### WHAT IS REQUIRED
Look through the data below and return each line where "satellites" appears.

### GIVEN DATA

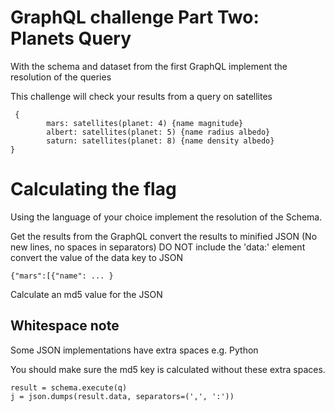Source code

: # GraphQL challenge Part Two: Planets Query
With the schema and dataset from the first GraphQL implement the resolution of the queries 

This challenge will check your results from a query on satellites

```
 {
        mars: satellites(planet: 4) {name magnitude} 
        albert: satellites(planet: 5) {name radius albedo}
        saturn: satellites(planet: 8) {name density albedo}
}
```

# Calculating the flag
Using the language of your choice implement the resolution of the Schema.

Get the results from the GraphQL 
convert the results to minified JSON (No new lines, no spaces in separators) 
DO NOT include the 'data:' element convert the value of the data key to JSON

```
{"mars":[{"name": ... }
```



Calculate an md5 value for the JSON

## Whitespace note
Some JSON implementations have extra spaces e.g. Python

You should make sure the md5 key is calculated without these extra spaces.

```
result = schema.execute(q)
j = json.dumps(result.data, separators=(',', ':'))
```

### SOLUTION TO THE EXERCISE
This challenge will check your results from a query on satellites
        mars: satellites(planet: 4) {name magnitude} 
        albert: satellites(planet: 5) {name radius albedo}
        saturn: satellites(planet: 8) {name density albedo}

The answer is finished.